The propounded study has some limitations that can be addressed in future research. The discussed MOOP can be merged with and extended by considering the hierarchical level decision, which is not included in this study. The proposed approach is not directly applicable for multiobjective fractional programming problems however can be applied after linearizing processes. The bi-level and multi-level decision-making model cannot be solved directly, but can be adopted after obtaining the individual level satisfactory solution. Uncertainty among parameters due to randomness can also be incorporated and handled with the historical data.

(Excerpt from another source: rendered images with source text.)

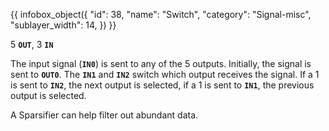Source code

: {{ infobox_object({
	"id": 38,
	"name": "Switch",
	"category": "Signal-misc",
	"sublayer_width": 14,
}) }}

5 **`OUT`**, 3 **`IN`**

The input signal (**`IN0`**) is sent to any of the 5 outputs. Initially, the signal is sent to **`OUT0`**. The **`IN1`** and **`IN2`** switch which output receives the signal. If a 1 is sent to **`IN2`**, the next output is selected, if a 1 is sent to **`IN1`**, the previous output is selected.

A Sparsifier can help filter out abundant data.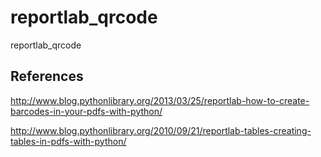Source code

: # reportlab_qrcode
reportlab_qrcode


## References

http://www.blog.pythonlibrary.org/2013/03/25/reportlab-how-to-create-barcodes-in-your-pdfs-with-python/

http://www.blog.pythonlibrary.org/2010/09/21/reportlab-tables-creating-tables-in-pdfs-with-python/

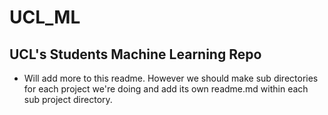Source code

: # UCL_ML

## UCL's Students Machine Learning Repo 
- Will add more to this readme. However we should make sub directories for each project we're doing and add its own readme.md within each sub project directory.
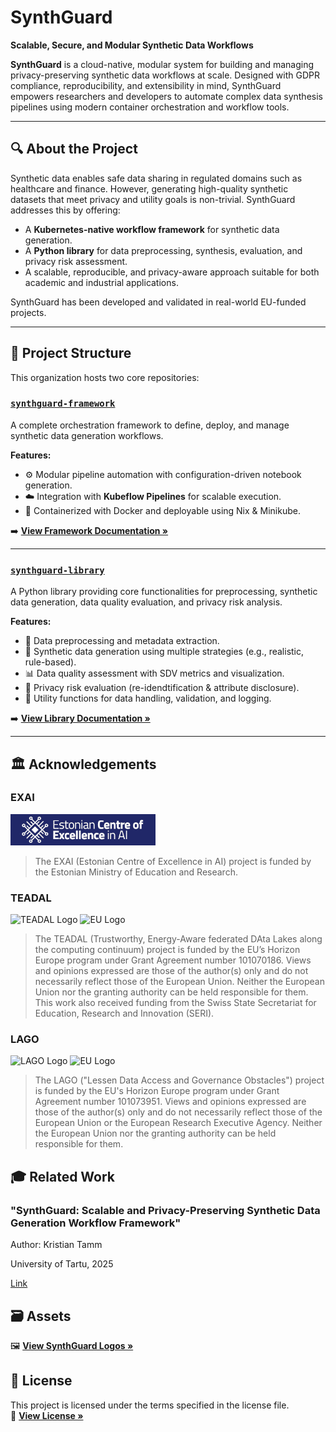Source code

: # SynthGuard

**Scalable, Secure, and Modular Synthetic Data Workflows**

**SynthGuard** is a cloud-native, modular system for building and managing privacy-preserving synthetic data workflows at scale. Designed with GDPR compliance, reproducibility, and extensibility in mind, SynthGuard empowers researchers and developers to automate complex data synthesis pipelines using modern container orchestration and workflow tools.

---

## 🔍 About the Project

Synthetic data enables safe data sharing in regulated domains such as healthcare and finance. However, generating high-quality synthetic datasets that meet privacy and utility goals is non-trivial. SynthGuard addresses this by offering:

- A **Kubernetes-native workflow framework** for synthetic data generation.
- A **Python library** for data preprocessing, synthesis, evaluation, and privacy risk assessment.
- A scalable, reproducible, and privacy-aware approach suitable for both academic and industrial applications.

SynthGuard has been developed and validated in real-world EU-funded projects.

---

## 🧱 Project Structure

This organization hosts two core repositories:

### [`synthguard-framework`](https://github.com/SynthGuard/synthguard-framework)

A complete orchestration framework to define, deploy, and manage synthetic data generation workflows.

**Features:**

- ⚙️ Modular pipeline automation with configuration-driven notebook generation.
- ☁️ Integration with **Kubeflow Pipelines** for scalable execution.
- 🐳 Containerized with Docker and deployable using Nix & Minikube.

➡️ **[View Framework Documentation »](https://github.com/SynthGuard/synthguard-framework/blob/main/README.md)**

---

### [`synthguard-library`](https://github.com/SynthGuard/synthguard-library)

A Python library providing core functionalities for preprocessing, synthetic data generation, data quality evaluation, and privacy risk analysis.

**Features:**

- 🔄 Data preprocessing and metadata extraction.
- 🧪 Synthetic data generation using multiple strategies (e.g., realistic, rule-based).
- 📊 Data quality assessment with SDV metrics and visualization.
- 🔐 Privacy risk evaluation (re-idendtification & attribute disclosure).
- 🧰 Utility functions for data handling, validation, and logging.

➡️ **[View Library Documentation »](https://github.com/SynthGuard/synthguard-library/blob/main/README.md)**

---

## 🏛 Acknowledgements

### EXAI
<img src="./EXAI-logo-eng.png" alt="EXAI Logo" height="50" />

> The EXAI (Estonian Centre of Excellence in AI) project is funded by the Estonian Ministry of Education and Research.

### TEADAL  
<img src="https://teadal.eu/wp-content/uploads/sites/84/2022/08/TEADAL_rgb_logo_extended.png" alt="TEADAL Logo" height="50" />

<img src="https://european-union.europa.eu/themes/contrib/oe_theme/dist/eu/images/logo/standard-version/positive/logo-eu--en.svg" alt="EU Logo" height="50" >

> The TEADAL (Trustworthy, Energy-Aware federated DAta Lakes along the computing continuum) project is funded by the EU’s Horizon Europe program under Grant Agreement number 101070186. Views and opinions expressed are those of the author(s) only and do not necessarily reflect those of the European Union. Neither the European Union nor the granting authority can be held responsible for them. This work also received funding from the Swiss State Secretariat for Education, Research and Innovation (SERI).

### LAGO  
<img src="https://lago-europe.eu/themes/custom/lago_theme/lago_theme/logo.svg" alt="LAGO Logo" height="50" />

<img src="https://european-union.europa.eu/themes/contrib/oe_theme/dist/eu/images/logo/standard-version/positive/logo-eu--en.svg" alt="EU Logo" height="50" >

> The LAGO ("Lessen Data Access and Governance Obstacles") project is funded by the EU's Horizon Europe program under Grant Agreement number 101073951. Views and opinions expressed are those of the author(s) only and do not necessarily reflect those of the European Union or the European Research Executive Agency. Neither the European Union nor the granting authority can be held responsible for them.

## 🎓 Related Work

### "SynthGuard: Scalable and Privacy-Preserving Synthetic Data Generation Workflow Framework"

Author: Kristian Tamm

University of Tartu, 2025

[Link](https://thesis.cs.ut.ee/a9e39a52-8933-4eff-afbc-113f0e2c8dc2)

## 🗃️ Assets

🖼️ **[View SynthGuard Logos »](https://github.com/SynthGuard/.github/tree/main/assets)**

## 📄 License

This project is licensed under the terms specified in the license file.  
📜 **[View License »](https://github.com/SynthGuard/synthguard-library/blob/main/LICENSE.md)**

In the future, the proposed INPA can be extended for different mathematical programming problems such as multiobjective fractional programming, nonlinear programming, geometric programming, etc. It can also be applied to transportation, supplier selection, inventory control, and supply chain planning problems. Besides, proposed INPA, various metaheuristic approaches may be applied to solve the cloud computing pricing problem as a future research scope.